Another example is a Turing machine that checks if a binary string is a palindrome. The machine reads the first and last symbols, compares them, and then repeats the process on the inner substring. If all pairs of symbols match, the machine transitions to a "yes" state, indicating the string is a palindrome; otherwise, it transitions to a "no" state. This example illustrates how a Turing machine can perform more complex pattern recognition tasks.

Universal Turing Machine

There exists a universal Turing machine \(U\) that can take as input a binary encoding of any other Turing machine \(M\) and an input \(X\) for \(M\). The universal machine \(U\) then simulates the behavior of \(M\) when run on input \(X\). This means that \(U\) can execute any program that can be executed by any other Turing machine. The existence of a universal Turing machine is a fundamental result in the theory of computation.

The universal Turing machine acts as an interpreter or compiler. It is capable of executing any Turing machine, provided that the Turing machine is encoded in a suitable format. This concept is crucial for understanding the theoretical limits of computation and the definition of Kolmogorov complexity. The universal Turing machine allows us to define a single machine that can simulate any other machine, which is essential for the definition of Kolmogorov complexity.

Schematic representation of a Turing Machine and a Universal Turing Machine. The universal Turing machine takes an encoding of a Turing machine and its input, and produces the same output as the original Turing machine.

Further Reading

For a more in-depth understanding of Turing machines and other models of computation, we recommend consulting the provided book excerpt (in Italian). This excerpt offers a detailed introduction to the formal definitions and concepts related to computation, including various models and their properties. It covers the theoretical foundations necessary to grasp the concepts discussed in this lecture, particularly Kolmogorov complexity.

Additionally, there are numerous equivalent resources available in English that cover the same material. These resources can provide further clarification and examples to enhance your understanding of these fundamental topics.
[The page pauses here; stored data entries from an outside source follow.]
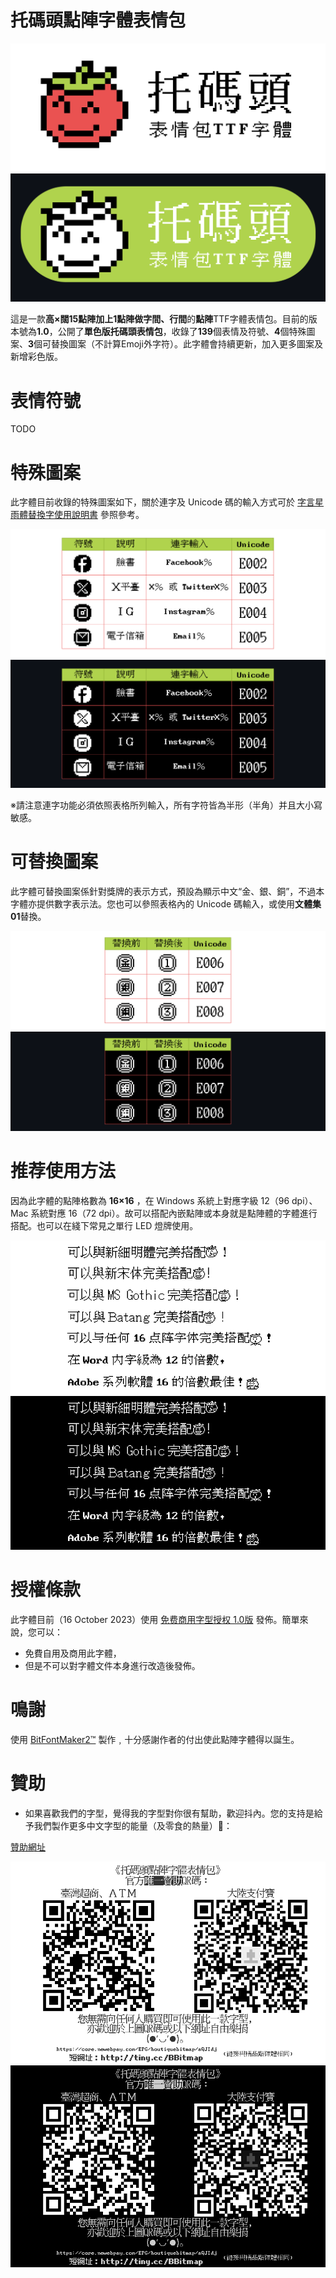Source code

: # 托碼頭點陣字體表情包

![托碼頭點陣字體表情包 / Tomato Emoji](./Image/Tomato.png#gh-light-mode-only)
![托碼頭點陣字體表情包 / Tomato Emoji](./Image/TomatoD.png#gh-dark-mode-only)  

這是一款**高×闊15點陣加上1點陣做字間、行間**的**點陣**TTF字體表情包。目前的版本號為**1.0**，公開了**單色版托碼頭表情包**，收錄了**139**個表情及符號、**4**個特殊圖案、**3**個可替換圖案（不計算Emoji外字符）。此字體會持續更新，加入更多圖案及新增彩色版。

# 表情符號

TODO

# 特殊圖案

此字體目前收錄的特殊圖案如下，關於連字及 Unicode 碼的輸入方式可於 [字言星雨體替換字使用說明書](https://drive.google.com/file/d/1RQrZQI7bH0WMVE2nm4ei7nG2kH1Mtvk8/view?usp=sharing) 參照參考。

![特殊圖案](./Image/Tomato2.png#gh-light-mode-only)
![特殊圖案](./Image/Tomato2D.png#gh-dark-mode-only)

※請注意連字功能必須依照表格所列輸入，所有字符皆為半形（半角）并且大小寫敏感。

# 可替換圖案

此字體可替換圖案係針對獎牌的表示方式，預設為顯示中文“金、銀、銅”，不過本字體亦提供數字表示法。您也可以參照表格內的 Unicode 碼輸入，或使用**文體集01**替換。

![替換圖案](./Image/Tomato3.png#gh-light-mode-only)
![替換圖案](./Image/Tomato3D.png#gh-dark-mode-only)

# 推荐使用方法

因為此字體的點陣格數為 **16×16** ，在 Windows 系統上對應字級 12（96 dpi）、Mac 系統對應 16（72 dpi）。故可以搭配內嵌點陣或本身就是點陣體的字體進行搭配。也可以在綫下常見之單行 LED 燈牌使用。

![推荐圖案](./Image/Tomato4.png#gh-light-mode-only)
![推荐圖案](./Image/Tomato4D.png#gh-dark-mode-only)

# 授權條款

此字體目前（16 October 2023）使用 [免费商用字型授权 1.0版](https://free-commercial-font-license-chinese.github.io/fcfl/) 發佈。簡單來說，您可以：
 - 免費自用及商用此字體，
 - 但是不可以對字體文件本身進行改造後發佈。

# 鳴謝

使用 [BitFontMaker2™](https://www.pentacom.jp/pentacom/bitfontmaker2/) 製作﹐十分感謝作者的付出使此點陣字體得以誕生。

# 贊助

 - 如果喜歡我們的字型，覺得我的字型對你很有幫助，歡迎抖內。您的支持是給予我們製作更多中文字型的能量（及零食的熱量）🥰：
   
[贊助網址](https://core.newebpay.com/EPG/boutiquebitmap/aQJIdj) 

 
![圖片5](./Image/ToamtoDonate.png#gh-light-mode-only)
![圖片5](./Image/ToamtoDonateD.png#gh-dark-mode-only)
Some recommended topics to explore include:

  • Formal definitions of Turing machines, including their components and transition functions.
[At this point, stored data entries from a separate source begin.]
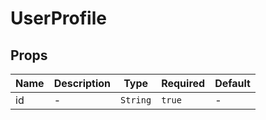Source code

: # UserProfile

## Props

<!-- @vuese:UserProfile:props:start -->
|Name|Description|Type|Required|Default|
|---|---|---|---|---|
|id|-|`String`|`true`|-|

<!-- @vuese:UserProfile:props:end -->


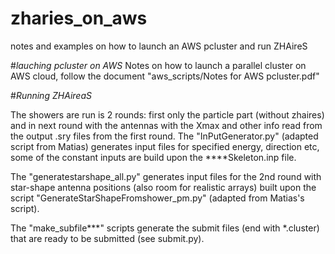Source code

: # zharies_on_aws
notes and examples on how to launch an AWS pcluster and run ZHAireS

#_lauching pcluster on AWS_
Notes on how to launch a parallel cluster on AWS cloud, follow the document "aws_scripts/Notes for AWS pcluster.pdf"



#_Running ZHAireaS_

The showers are run is 2 rounds: first only the particle part (without zhaires) and in next round with the antennas with the Xmax and other info read from the output .sry files from the first round.
The "InPutGenerator.py" (adapted script from Matias) generates input files for specified energy, direction etc, some of the constant inputs are build upon the ****Skeleton.inp file. 

The "generatestarshape_all.py" generates input files for the 2nd round with star-shape antenna positions (also room for realistic arrays) built upon the script "GenerateStarShapeFromshower_pm.py" (adapted from Matias's script).

The "make_subfile***" scripts generate the submit files (end with *.cluster) that are ready to be submitted (see submit.py).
  • Examples of Turing machines for various computational tasks, such as arithmetic operations and string manipulation.

  • The concept of a universal Turing machine and its implications for computability.

  • Alternative models of computation, such as finite automata, pushdown automata, and lambda calculus.

  • The Church-Turing thesis, which posits that all reasonable models of computation are equivalent to Turing machines.

Exploring these resources will provide a broader and more comprehensive understanding of the theoretical underpinnings of computer science and information theory.